* _INFORMATION PROVIDED_
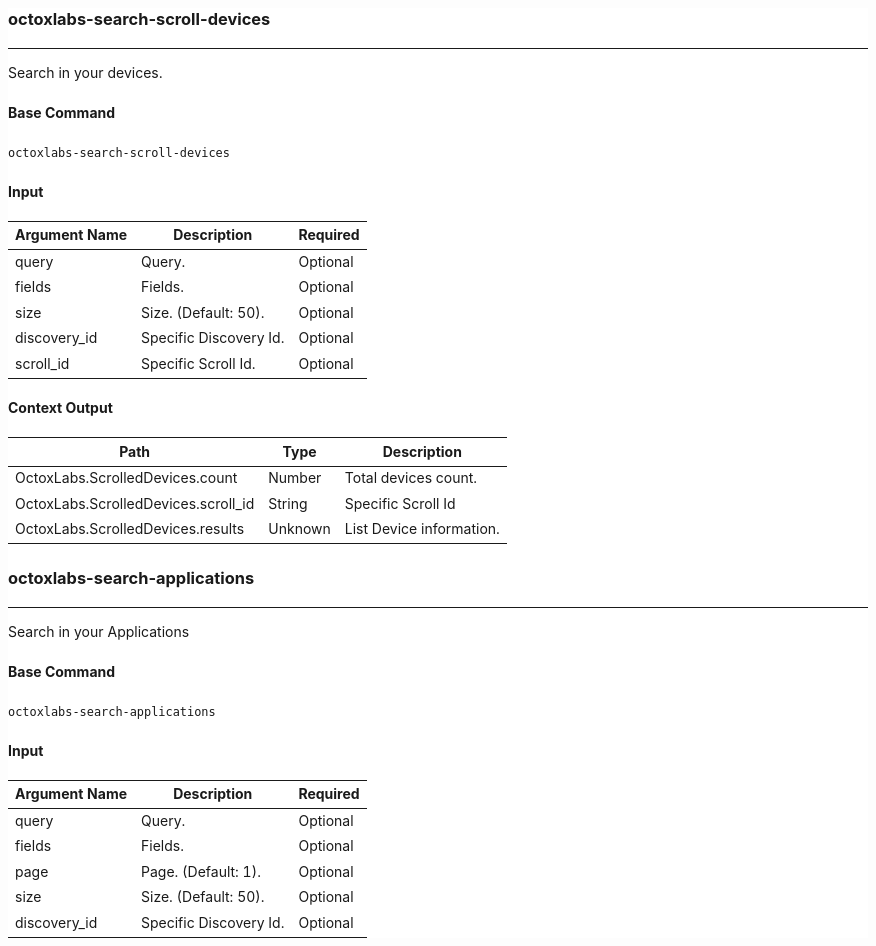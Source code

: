 ### octoxlabs-search-scroll-devices

***
Search in your devices.

#### Base Command

`octoxlabs-search-scroll-devices`

#### Input

| **Argument Name** | **Description** | **Required** |
| --- | --- | --- |
| query | Query. | Optional | 
| fields | Fields. | Optional | 
| size | Size. (Default: 50). | Optional | 
| discovery_id | Specific Discovery Id. | Optional | 
| scroll_id | Specific Scroll Id. | Optional | 

#### Context Output

| **Path** | **Type** | **Description** |
| --- | --- | --- |
| OctoxLabs.ScrolledDevices.count | Number | Total devices count. | 
| OctoxLabs.ScrolledDevices.scroll_id | String | Specific Scroll Id | 
| OctoxLabs.ScrolledDevices.results | Unknown | List Device information. | 

### octoxlabs-search-applications

***
Search in your Applications

#### Base Command

`octoxlabs-search-applications`

#### Input

| **Argument Name** | **Description** | **Required** |
| --- | --- | --- |
| query | Query. | Optional | 
| fields | Fields. | Optional | 
| page | Page. (Default: 1). | Optional | 
| size | Size. (Default: 50). | Optional | 
| discovery_id | Specific Discovery Id. | Optional |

* _PROBLEM TO SOLVE_
From the opening line of the entries above to the line that holds "Device information. |", inclusive, reproduce each line exactly and omit any picture.

* _ANSWER AREA_
Source code

: ### octoxlabs-search-scroll-devices

***
Search in your devices.

#### Base Command

`octoxlabs-search-scroll-devices`

#### Input

| **Argument Name** | **Description** | **Required** |
| --- | --- | --- |
| query | Query. | Optional | 
| fields | Fields. | Optional | 
| size | Size. (Default: 50). | Optional | 
| discovery_id | Specific Discovery Id. | Optional | 
| scroll_id | Specific Scroll Id. | Optional | 

#### Context Output

| **Path** | **Type** | **Description** |
| --- | --- | --- |
| OctoxLabs.ScrolledDevices.count | Number | Total devices count. | 
| OctoxLabs.ScrolledDevices.scroll_id | String | Specific Scroll Id | 
| OctoxLabs.ScrolledDevices.results | Unknown | List Device information. | 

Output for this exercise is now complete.